Marketing Technology

Social Media Analytics Tools

In yesterday’s Advisor, we shared some of the best social media management tools on the market, keeping pricing in mind for small- and medium-sized businesses. In today’s Advisor, we’ll take a look at additional social media analytics tools that can help you to be smarter and more informed with your social media marketing.

Iconosquare

Iconosquare offers the most in-depth analytics data for Instagram, and at just $2.40/month for the basic service, it’s an investment that doesn’t require much thinking about. Iconosquare automatically builds useful reports that give valuable insights on followers, competitors, and prospects—sent straight to your e-mail on a daily basis.

Crowdfire

Crowdfire is a tool that’s a mix between a social media management tool and a social media analytics tool. Here are some of the basic functions it can help a marketer to perform:

  • Finding inactive users and unfollowers
  • Finding relevant users to follow
  • Statistics on how social updates affect followers

 

It’s an insanely useful tool for companies that are sensitive to the daily happenings of their followers.

Rignite

Rignite is a complete social media management tool with powerful analytics capabilities. It draws data from social media campaigns across all platforms for a more complete picture of what’s working and what isn’t. But it’s so much more than high level—you can analyze your efforts by post, campaign, category, and network. The information you’ll get from using Rignite is actionable in so many ways.

Sprout Social

Like Rignite, Sprout Social is a complete social media management tool that has use across several different departments using several different functions. Sprout Social has customer relationship management (CRM) capabilities, it’s easy to use with team members, and of course, it has the ability to track and measure social performance.

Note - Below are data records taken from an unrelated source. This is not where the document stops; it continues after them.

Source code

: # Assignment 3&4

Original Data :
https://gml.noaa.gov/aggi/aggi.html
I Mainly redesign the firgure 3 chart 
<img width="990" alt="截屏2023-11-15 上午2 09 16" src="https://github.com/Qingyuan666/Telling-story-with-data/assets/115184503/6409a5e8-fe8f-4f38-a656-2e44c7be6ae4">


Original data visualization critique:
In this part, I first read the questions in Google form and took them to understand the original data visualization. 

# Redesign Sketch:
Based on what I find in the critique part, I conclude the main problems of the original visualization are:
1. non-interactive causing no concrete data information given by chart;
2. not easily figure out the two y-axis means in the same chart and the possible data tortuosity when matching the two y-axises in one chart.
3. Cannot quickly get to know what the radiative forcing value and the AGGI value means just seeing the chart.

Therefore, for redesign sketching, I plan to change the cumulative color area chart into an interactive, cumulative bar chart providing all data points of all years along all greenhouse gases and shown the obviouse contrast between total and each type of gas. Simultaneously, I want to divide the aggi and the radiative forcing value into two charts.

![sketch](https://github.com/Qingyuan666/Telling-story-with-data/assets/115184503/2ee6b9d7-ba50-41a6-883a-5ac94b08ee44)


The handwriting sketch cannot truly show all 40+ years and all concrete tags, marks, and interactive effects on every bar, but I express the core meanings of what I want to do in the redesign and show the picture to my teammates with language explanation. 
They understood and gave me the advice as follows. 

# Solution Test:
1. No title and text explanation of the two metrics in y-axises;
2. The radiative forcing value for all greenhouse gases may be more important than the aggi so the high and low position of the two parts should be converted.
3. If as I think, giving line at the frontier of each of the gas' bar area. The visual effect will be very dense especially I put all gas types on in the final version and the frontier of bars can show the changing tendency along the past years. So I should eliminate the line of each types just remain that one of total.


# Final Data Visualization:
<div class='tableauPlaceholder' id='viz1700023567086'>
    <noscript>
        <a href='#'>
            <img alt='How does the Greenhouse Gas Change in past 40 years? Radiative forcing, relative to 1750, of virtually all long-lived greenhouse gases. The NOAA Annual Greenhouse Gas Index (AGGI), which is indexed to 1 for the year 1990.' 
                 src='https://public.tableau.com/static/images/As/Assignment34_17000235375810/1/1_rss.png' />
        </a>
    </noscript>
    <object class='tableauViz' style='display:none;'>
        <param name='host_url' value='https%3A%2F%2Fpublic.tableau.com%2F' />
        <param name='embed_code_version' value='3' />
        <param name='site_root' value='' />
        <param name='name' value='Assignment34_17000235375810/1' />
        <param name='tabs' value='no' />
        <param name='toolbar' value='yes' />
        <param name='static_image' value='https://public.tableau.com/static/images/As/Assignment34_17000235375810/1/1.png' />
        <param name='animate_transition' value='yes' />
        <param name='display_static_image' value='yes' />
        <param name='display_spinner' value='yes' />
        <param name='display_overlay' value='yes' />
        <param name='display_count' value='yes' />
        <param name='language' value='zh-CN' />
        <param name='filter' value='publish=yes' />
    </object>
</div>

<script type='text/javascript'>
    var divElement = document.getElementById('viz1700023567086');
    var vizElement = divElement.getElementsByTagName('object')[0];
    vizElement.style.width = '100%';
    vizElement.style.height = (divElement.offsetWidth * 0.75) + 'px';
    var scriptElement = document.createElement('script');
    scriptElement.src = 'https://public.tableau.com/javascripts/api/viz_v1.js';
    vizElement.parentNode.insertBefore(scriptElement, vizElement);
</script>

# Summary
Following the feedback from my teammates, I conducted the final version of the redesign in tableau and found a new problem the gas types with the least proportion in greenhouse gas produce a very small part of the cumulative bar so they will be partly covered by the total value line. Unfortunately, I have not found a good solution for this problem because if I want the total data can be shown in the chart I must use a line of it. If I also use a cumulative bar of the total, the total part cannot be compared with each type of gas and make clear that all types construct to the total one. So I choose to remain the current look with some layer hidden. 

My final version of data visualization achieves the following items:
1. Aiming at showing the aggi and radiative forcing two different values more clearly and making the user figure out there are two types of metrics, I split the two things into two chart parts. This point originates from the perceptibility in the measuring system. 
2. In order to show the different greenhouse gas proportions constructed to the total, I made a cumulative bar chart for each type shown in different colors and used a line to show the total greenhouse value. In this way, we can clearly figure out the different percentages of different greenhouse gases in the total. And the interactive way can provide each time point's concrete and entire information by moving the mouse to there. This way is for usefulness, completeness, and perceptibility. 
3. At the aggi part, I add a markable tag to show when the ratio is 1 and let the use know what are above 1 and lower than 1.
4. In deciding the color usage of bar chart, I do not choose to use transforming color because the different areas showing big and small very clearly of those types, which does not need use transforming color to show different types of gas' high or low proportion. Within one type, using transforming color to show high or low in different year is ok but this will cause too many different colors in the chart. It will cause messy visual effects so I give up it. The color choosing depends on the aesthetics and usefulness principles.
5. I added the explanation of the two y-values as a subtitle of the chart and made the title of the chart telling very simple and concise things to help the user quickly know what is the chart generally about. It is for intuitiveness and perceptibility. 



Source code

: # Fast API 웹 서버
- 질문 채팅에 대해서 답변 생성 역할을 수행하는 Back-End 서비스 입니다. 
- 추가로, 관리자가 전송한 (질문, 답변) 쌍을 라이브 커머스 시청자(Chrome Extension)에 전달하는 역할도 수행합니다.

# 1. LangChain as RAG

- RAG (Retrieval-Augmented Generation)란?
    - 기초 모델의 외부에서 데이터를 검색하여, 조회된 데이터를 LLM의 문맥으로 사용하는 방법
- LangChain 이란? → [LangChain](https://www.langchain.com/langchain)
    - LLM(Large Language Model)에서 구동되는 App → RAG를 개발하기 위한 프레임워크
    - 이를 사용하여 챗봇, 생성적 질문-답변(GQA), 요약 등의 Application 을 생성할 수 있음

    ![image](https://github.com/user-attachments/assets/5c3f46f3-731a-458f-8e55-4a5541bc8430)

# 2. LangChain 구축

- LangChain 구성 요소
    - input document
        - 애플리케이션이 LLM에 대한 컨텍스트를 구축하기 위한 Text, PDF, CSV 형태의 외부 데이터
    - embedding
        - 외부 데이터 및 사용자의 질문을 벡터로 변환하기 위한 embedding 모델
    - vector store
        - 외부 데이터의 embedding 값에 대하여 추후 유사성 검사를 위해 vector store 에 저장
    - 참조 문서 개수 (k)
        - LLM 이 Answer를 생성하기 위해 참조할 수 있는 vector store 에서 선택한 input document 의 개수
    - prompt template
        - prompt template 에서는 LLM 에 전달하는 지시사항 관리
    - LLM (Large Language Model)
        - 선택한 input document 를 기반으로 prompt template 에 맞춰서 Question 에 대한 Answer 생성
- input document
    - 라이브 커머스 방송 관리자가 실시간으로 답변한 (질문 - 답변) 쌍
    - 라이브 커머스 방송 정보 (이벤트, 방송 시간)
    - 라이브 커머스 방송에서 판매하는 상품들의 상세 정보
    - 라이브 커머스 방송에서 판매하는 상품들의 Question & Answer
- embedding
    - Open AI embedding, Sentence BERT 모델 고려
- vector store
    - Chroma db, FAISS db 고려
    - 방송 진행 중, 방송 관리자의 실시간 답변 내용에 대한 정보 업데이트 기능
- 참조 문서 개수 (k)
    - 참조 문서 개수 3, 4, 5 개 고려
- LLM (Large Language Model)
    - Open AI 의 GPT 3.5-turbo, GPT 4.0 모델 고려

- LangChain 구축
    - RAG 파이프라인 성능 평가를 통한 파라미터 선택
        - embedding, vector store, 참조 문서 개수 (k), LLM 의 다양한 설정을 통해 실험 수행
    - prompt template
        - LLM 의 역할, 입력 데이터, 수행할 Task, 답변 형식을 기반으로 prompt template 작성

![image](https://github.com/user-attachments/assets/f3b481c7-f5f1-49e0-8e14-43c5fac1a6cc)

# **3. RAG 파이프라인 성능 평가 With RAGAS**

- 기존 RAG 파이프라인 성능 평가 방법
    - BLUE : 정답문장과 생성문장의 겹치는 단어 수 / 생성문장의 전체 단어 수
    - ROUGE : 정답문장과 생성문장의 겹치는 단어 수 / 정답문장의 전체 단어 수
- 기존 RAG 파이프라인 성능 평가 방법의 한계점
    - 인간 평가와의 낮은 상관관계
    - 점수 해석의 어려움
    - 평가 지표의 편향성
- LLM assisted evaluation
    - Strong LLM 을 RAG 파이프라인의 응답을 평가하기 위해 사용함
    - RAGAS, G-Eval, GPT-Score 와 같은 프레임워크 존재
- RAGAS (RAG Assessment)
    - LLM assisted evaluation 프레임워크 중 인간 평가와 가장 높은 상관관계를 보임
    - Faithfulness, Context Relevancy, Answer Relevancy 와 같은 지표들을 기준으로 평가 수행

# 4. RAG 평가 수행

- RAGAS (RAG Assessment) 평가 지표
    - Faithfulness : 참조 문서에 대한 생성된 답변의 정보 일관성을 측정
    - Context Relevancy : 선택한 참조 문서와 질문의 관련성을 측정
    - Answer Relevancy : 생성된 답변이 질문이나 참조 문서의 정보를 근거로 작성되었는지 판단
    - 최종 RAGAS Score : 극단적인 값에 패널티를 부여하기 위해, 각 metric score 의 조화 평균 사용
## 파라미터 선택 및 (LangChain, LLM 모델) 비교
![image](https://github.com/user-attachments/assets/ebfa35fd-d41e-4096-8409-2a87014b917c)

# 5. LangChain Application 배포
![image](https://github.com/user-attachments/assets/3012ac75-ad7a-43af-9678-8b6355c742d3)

Facebook Insights/Twitter Analytics

Finally, it would be silly to end this list without mentioning Facebook and Twitter’s built-in analytics tools. Both offer detailed information about followers, including when they’re typically online, what they’re interested in, and other demographics and useful bits of data. Facebook’s analytics data are a touch more advanced than Twitter’s, but Twitter isn’t far behind. Best of all, neither requires a fee to access, so you might as well make use of it!

The best social media analytics tools work both on a platform-by-platform basis and when a company’s social media activities are compared across all platforms. Do you have a tool in place that can perform these essential functions, or is it time to reevaluate your social media analytics data?